Comments on ‘Praxis Made Perfect’ by David Downes in Understanding Deviance

This piece under discussion, written in 1978, was an attempt at a critique of the Critical Criminology of Ian Taylor, Paul Walton and Jock Young as defined in their books The New Criminology and Critical Criminology. Given that they had described their criminology as Marxist and these texts were some of the most important of works emanating from the National Deviancy Symposium, it is well worth a look at this critique.
Downes’ central argument is that they (Taylor, Walton and Young) criticise capitalist society but fail to discuss what the alternative is, just naming it socialism and leaving it at that. Furthermore, Downes is quite right when he says that they don’t analyse crime in the Stalinist countries (he calls them socialist). Indeed I think we should agree with Downes on these two points that these are two things that a Marxist criminology should address.
But Downes’ own ideas are not ones we should adopt. He makes several fundamental errors in his critique, which I will now try and highlight – some are more than likely due to the ‘new left’ circles which Critical Criminology moved in counterpoising the earlier ‘humanistic’ Marx with the later Marx, and other such muddles.
Firstly after firstly correctly saying, of critical criminology “…the entire intellectual construction rests on the postulates that capitalist society is essentially criminogenic,” he goes on to add “…and that only by the total repudiation of the ethic of possessive individualism on which it rests can ‘true’ equality and ‘socialist diversity’ – the prerequisites for a ‘crime-free’ society – be attained” (pg 5-6) No, capitalist society rests on a particular stage of economic development, not individualism – and again it is a higher economic development that is the prerequisite for drastically reducing crime.
Later on he attacks, a rather loose phrase of Young’s about the working class having control over policing in their communities – and says that it means only members of one class should be able to police that class – leading to a caste type policing system where only the rich will get properly policed (because , of course, workers can’t do anything for themselves). Of course, Young’s depiction is rather vague, but it would cover the democratic control over local policing which socialists should argue for.
Although this isn’t it, a Marxist critique of the history, work and development of the National Deviancy Symposium would be incredibly useful for the development of a Marxist approach to criminology.

2 comments:

Highlander said...

When Downes says "the total repudiation of the ethic of possessive individualism" isn't he prophectically (given when the piece was written) dismissing Thatcherite policies ("there is no such things as society")? Or, to put it another way, once the individual is disengaged from, or by, society and is only interested in the self and the possessions of the self then, under the crushing pressure to "succeed" of Capitalism, criminality is a natural by-product?
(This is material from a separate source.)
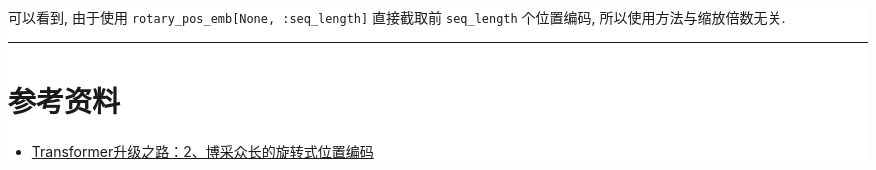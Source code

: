 可以看到, 由于使用 `rotary_pos_emb[None, :seq_length]` 直接截取前 `seq_length` 个位置编码, 所以使用方法与缩放倍数无关.

---

# 参考资料

- [Transformer升级之路：2、博采众长的旋转式位置编码](https://kexue.fm/archives/8265)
The link being the absence of an association, or empathy, with anyone outside their own self-interest inconjunction with success being measured in purely monetary or material terms.

Leftwing Criminologist said...

to me however, that is not the whole of capitalism, just one strand of if - neo-liberalism.

as for the propheticness or otherwise - this is before my time - the general impression i get though was that the thatchers policies were a deepening of those conducted by the two governments before her (labour & tory).